En otros ámbitos también opera el mito como por ejemplo en la educación, la sanidad o justicia pública. El mito viene a contarnos que no podemos culpar al político de los recortes sino a la mala gestión pública de dichas instituciones. Una gestión que, irónicamente, han sido realizadas por ellos mismos. Instituciones en minoría de edad que necesitan ser tuteladas por las empresas privadas, presentándose éstas, claro está, como los padres y tutores de la democracia que, velarán por el interés general y público durante los perniciosos costes pero, ¡vaya, qué casualidad!, ejercerán su carácter privado durante los jugosos beneficios. Sin embargo, aquí no sólo se juega el futuro de dichas instituciones, sino que también está en juego nuestra propia mentalidad como ciudadanos corriendo el riesgo de acabar aceptando el mito como la verdadera realidad. Un mito creado desde las altas esferas del poder por y para el rico burgués y que acaba, tristemente defendido por el pobre obrero que no puede acceder a la educación universitaria.

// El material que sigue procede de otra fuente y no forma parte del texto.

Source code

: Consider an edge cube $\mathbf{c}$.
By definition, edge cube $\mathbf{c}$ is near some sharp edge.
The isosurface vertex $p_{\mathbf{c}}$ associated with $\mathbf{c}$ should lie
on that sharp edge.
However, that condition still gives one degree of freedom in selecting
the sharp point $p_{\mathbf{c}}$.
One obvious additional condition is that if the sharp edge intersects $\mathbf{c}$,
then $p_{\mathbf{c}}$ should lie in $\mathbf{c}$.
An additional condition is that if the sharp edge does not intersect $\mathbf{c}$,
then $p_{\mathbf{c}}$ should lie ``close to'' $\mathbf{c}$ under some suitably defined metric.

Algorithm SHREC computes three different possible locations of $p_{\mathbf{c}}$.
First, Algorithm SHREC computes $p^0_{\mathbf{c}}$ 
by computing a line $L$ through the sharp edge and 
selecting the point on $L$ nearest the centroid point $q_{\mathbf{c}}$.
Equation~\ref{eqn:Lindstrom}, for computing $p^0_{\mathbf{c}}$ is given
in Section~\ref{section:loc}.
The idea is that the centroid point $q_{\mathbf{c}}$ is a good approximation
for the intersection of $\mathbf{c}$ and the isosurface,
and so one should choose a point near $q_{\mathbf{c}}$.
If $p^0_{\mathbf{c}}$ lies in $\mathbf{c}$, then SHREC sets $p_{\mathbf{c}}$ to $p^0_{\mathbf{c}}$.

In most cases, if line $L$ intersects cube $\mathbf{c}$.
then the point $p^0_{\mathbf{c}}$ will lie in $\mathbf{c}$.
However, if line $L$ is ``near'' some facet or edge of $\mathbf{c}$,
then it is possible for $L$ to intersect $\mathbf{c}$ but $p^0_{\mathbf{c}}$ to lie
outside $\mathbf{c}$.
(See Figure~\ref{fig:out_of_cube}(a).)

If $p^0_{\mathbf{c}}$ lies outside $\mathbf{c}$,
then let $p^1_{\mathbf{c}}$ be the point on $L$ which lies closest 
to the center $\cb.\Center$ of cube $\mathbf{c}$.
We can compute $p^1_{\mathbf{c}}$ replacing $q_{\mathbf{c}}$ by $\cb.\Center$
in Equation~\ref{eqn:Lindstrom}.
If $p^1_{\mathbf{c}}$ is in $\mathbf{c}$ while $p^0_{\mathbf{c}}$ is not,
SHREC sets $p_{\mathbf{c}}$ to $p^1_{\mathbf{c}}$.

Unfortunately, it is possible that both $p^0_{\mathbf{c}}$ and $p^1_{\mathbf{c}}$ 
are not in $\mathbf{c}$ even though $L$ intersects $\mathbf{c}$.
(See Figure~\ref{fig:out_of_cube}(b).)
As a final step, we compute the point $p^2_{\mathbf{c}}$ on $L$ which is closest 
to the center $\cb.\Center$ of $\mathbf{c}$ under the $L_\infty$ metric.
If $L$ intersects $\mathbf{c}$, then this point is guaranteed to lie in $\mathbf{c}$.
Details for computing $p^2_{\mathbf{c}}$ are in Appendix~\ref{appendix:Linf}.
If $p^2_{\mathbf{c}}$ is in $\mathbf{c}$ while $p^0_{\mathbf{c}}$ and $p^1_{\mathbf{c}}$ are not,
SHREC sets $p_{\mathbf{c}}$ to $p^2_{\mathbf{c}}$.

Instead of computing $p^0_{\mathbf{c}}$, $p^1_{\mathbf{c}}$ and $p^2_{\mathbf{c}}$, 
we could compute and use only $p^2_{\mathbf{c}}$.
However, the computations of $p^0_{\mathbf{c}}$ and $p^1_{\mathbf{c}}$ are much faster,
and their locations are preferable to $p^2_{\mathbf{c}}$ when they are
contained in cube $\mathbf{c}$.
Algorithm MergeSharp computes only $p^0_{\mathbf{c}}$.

La gravedad del problema no reside en la estafa que el mito representa en sí mismo sino en su poderosa influencia sobre las sociedades. Acabamos pensando definitivamente que el mito impuesto por el capitalismo devorador, avivado por la corrupción política y difundido por los maestros y gurús en los medios de comunicación, es la mismísima realidad que, a su vez, distorsiona la percepción de los ciudadanos en la búsqueda de la verdad y la justicia.

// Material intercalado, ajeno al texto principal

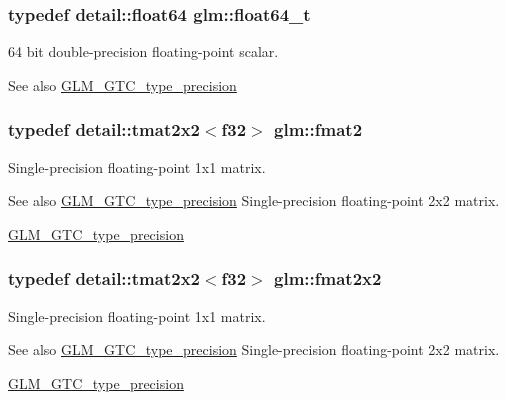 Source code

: \subsubsection[{float64\+\_\+t}]{\setlength{\rightskip}{0pt plus 5cm}typedef detail\+::float64 {\bf glm\+::float64\+\_\+t}}\label{group__gtc__type__precision_gade966a3eb25ebeb16dd53c40d3fdeb46}
64 bit double-\/precision floating-\/point scalar. \begin{DoxySeeAlso}{See also}
\hyperlink{group__gtc__type__precision}{G\+L\+M\+\_\+\+G\+T\+C\+\_\+type\+\_\+precision} 
\end{DoxySeeAlso}
\hypertarget{group__gtc__type__precision_ga3b3dcea3b5987db4744388ad0acf22a5}{}
\subsubsection[{fmat2}]{\setlength{\rightskip}{0pt plus 5cm}typedef detail\+::tmat2x2$<$f32$>$ {\bf glm\+::fmat2}}\label{group__gtc__type__precision_ga3b3dcea3b5987db4744388ad0acf22a5}
Single-\/precision floating-\/point 1x1 matrix. \begin{DoxySeeAlso}{See also}
\hyperlink{group__gtc__type__precision}{G\+L\+M\+\_\+\+G\+T\+C\+\_\+type\+\_\+precision} Single-\/precision floating-\/point 2x2 matrix. 

\hyperlink{group__gtc__type__precision}{G\+L\+M\+\_\+\+G\+T\+C\+\_\+type\+\_\+precision} 
\end{DoxySeeAlso}
\hypertarget{group__gtc__type__precision_ga36ec90579d358024a0609ae54c85c345}{}
\subsubsection[{fmat2x2}]{\setlength{\rightskip}{0pt plus 5cm}typedef detail\+::tmat2x2$<$f32$>$ {\bf glm\+::fmat2x2}}\label{group__gtc__type__precision_ga36ec90579d358024a0609ae54c85c345}
Single-\/precision floating-\/point 1x1 matrix. \begin{DoxySeeAlso}{See also}
\hyperlink{group__gtc__type__precision}{G\+L\+M\+\_\+\+G\+T\+C\+\_\+type\+\_\+precision} Single-\/precision floating-\/point 2x2 matrix. 

\hyperlink{group__gtc__type__precision}{G\+L\+M\+\_\+\+G\+T\+C\+\_\+type\+\_\+precision} 
\end{DoxySeeAlso}
\hypertarget{group__gtc__type__precision_ga962841878f2520a9ac2859bc2bd467fb}{}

Por último, cabe decir que el sistema de mitos no es para nada algo nuevo. El legendario mito que ha pesado muchísimo en la tradición judeo-cristiana de las sociedades occidentales tiene nombre y apellido: pecado original. Un mito milenario que a día de hoy sigue construyendo cárceles sobre las mentes de las personas libres y que, gracias a eso, la institución religiosa sigue manteniéndose en el poder. Las metáforas son poderosas armas capaces de levantar revoluciones o crear sociedades de esclavos. Por este motivo, es preciso tener siempre los ojos bien abiertos si no queremos ser engañados por las malas intenciones que, paulatinamente, se van transformando en poderosas armas capaces de arrasar toda rebeldía posible que surja del pensamiento crítico.